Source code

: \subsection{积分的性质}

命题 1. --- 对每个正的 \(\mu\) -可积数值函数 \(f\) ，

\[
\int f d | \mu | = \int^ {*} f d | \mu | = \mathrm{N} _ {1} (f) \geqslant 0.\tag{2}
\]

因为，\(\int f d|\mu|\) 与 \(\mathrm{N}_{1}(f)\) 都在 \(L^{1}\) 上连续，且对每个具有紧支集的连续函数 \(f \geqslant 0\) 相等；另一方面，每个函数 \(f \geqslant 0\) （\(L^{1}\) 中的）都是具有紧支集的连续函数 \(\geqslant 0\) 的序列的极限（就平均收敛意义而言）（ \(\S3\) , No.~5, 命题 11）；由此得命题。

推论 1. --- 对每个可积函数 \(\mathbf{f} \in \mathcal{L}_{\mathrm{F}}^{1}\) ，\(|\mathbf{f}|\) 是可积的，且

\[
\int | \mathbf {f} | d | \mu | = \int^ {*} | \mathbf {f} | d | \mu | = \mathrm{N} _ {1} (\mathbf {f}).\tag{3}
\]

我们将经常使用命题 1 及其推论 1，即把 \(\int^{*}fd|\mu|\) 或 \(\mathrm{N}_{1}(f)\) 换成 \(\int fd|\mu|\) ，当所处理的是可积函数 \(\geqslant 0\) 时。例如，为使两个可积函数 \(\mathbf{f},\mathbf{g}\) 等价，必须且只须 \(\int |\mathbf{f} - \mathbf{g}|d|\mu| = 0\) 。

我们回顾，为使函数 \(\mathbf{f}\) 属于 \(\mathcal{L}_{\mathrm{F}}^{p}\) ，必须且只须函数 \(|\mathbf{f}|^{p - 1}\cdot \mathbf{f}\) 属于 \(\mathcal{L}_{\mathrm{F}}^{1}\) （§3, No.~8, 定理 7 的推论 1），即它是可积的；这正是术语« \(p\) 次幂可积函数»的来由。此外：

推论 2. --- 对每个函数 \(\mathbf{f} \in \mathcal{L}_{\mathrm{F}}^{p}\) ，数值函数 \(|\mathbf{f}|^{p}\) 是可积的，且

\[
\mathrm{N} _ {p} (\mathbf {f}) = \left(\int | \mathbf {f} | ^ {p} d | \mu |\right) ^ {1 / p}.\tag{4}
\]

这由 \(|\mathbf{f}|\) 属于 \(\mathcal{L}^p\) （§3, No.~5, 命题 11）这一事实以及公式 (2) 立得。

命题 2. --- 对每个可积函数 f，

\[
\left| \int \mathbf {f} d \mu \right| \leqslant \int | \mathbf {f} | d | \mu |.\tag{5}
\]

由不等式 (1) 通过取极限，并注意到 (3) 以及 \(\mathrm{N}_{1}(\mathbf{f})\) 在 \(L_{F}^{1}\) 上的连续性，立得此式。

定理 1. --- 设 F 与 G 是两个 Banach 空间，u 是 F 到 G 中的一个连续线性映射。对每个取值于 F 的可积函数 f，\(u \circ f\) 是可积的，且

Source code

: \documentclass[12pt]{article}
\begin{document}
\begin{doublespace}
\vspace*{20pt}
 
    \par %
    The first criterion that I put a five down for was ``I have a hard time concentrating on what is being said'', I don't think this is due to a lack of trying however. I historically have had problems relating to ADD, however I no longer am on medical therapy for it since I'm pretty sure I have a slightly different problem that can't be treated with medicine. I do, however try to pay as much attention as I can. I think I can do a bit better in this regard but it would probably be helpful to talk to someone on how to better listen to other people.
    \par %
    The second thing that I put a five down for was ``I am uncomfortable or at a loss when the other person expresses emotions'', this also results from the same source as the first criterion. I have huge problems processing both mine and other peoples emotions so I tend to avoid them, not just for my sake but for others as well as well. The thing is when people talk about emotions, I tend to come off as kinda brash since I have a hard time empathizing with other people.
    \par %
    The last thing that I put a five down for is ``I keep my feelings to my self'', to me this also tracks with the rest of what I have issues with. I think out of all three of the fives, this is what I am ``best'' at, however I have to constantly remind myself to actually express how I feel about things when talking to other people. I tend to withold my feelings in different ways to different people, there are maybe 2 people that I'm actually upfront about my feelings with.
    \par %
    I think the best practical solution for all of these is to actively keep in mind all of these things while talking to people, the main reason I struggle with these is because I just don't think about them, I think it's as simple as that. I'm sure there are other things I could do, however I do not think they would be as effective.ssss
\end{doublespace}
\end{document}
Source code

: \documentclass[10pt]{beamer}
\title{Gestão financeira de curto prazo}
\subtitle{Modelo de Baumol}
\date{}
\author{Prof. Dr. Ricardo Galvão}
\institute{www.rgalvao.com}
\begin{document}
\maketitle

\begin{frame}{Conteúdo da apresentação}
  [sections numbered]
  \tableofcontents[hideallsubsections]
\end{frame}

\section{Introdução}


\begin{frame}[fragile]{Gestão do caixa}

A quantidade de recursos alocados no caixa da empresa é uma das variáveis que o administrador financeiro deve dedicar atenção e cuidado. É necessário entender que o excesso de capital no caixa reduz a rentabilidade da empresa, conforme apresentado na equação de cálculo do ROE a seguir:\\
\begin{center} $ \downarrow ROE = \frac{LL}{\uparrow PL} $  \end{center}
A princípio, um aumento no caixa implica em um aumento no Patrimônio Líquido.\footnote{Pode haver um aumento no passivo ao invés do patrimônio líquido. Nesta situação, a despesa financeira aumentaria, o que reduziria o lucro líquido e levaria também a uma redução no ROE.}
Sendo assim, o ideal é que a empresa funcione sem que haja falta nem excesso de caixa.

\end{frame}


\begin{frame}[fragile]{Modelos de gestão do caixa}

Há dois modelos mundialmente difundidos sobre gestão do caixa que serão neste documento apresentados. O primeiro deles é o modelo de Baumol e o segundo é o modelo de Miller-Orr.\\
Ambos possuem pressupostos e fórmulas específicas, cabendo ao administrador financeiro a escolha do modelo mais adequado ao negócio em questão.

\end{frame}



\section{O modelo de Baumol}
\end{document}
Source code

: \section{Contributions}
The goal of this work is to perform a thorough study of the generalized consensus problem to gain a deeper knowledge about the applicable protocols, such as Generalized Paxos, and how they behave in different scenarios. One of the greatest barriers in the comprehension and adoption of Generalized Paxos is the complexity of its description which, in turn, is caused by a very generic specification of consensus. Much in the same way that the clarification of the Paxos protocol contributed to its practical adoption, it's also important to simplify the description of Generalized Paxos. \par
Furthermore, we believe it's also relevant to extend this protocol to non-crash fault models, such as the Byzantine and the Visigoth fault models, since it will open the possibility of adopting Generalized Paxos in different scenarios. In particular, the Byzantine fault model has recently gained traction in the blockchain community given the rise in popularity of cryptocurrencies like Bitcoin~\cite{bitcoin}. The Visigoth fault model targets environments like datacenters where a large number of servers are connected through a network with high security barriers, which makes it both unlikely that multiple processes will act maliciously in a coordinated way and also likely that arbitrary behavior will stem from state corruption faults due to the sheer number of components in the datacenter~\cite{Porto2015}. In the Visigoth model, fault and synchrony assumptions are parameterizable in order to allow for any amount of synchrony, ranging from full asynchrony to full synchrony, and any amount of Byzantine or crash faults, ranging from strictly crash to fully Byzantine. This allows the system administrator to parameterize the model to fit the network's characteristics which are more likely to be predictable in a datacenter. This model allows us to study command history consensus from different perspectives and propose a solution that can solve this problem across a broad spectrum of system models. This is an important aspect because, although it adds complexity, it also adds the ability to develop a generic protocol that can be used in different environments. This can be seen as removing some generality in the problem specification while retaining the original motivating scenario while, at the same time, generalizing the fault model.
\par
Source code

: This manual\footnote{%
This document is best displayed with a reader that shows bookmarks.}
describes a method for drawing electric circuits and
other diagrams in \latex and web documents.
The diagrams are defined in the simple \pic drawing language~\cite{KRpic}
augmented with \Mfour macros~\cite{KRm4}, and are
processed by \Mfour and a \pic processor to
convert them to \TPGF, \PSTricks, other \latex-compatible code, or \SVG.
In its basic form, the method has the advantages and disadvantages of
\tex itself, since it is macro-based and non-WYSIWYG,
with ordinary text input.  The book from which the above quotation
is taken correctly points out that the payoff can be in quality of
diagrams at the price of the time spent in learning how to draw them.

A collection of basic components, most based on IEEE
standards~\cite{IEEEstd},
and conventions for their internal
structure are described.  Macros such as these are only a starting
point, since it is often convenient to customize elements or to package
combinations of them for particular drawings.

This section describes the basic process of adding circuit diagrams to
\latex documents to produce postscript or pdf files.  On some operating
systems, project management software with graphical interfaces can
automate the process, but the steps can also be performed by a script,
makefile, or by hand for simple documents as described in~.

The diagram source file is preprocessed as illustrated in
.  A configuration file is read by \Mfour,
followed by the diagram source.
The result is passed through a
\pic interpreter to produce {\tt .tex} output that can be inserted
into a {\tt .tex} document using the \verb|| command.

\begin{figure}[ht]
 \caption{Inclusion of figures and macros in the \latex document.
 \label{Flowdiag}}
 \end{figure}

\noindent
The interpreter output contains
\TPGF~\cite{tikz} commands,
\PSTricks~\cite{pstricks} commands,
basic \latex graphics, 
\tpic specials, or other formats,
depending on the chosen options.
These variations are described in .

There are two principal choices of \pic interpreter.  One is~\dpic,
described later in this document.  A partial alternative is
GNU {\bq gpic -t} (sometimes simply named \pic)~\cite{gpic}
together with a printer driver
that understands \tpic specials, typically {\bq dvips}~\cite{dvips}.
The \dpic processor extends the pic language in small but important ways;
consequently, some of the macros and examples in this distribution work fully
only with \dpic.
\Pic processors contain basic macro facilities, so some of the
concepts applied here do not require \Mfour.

=====

PROBLEM DETAILS:
Where a line of the data contains "excesso", copy that line.

FINISHED TASK:
A quantidade de recursos alocados no caixa da empresa é uma das variáveis que o administrador financeiro deve dedicar atenção e cuidado. É necessário entender que o excesso de capital no caixa reduz a rentabilidade da empresa, conforme apresentado na equação de cálculo do ROE a seguir:\\
Sendo assim, o ideal é que a empresa funcione sem que haja falta nem excesso de caixa.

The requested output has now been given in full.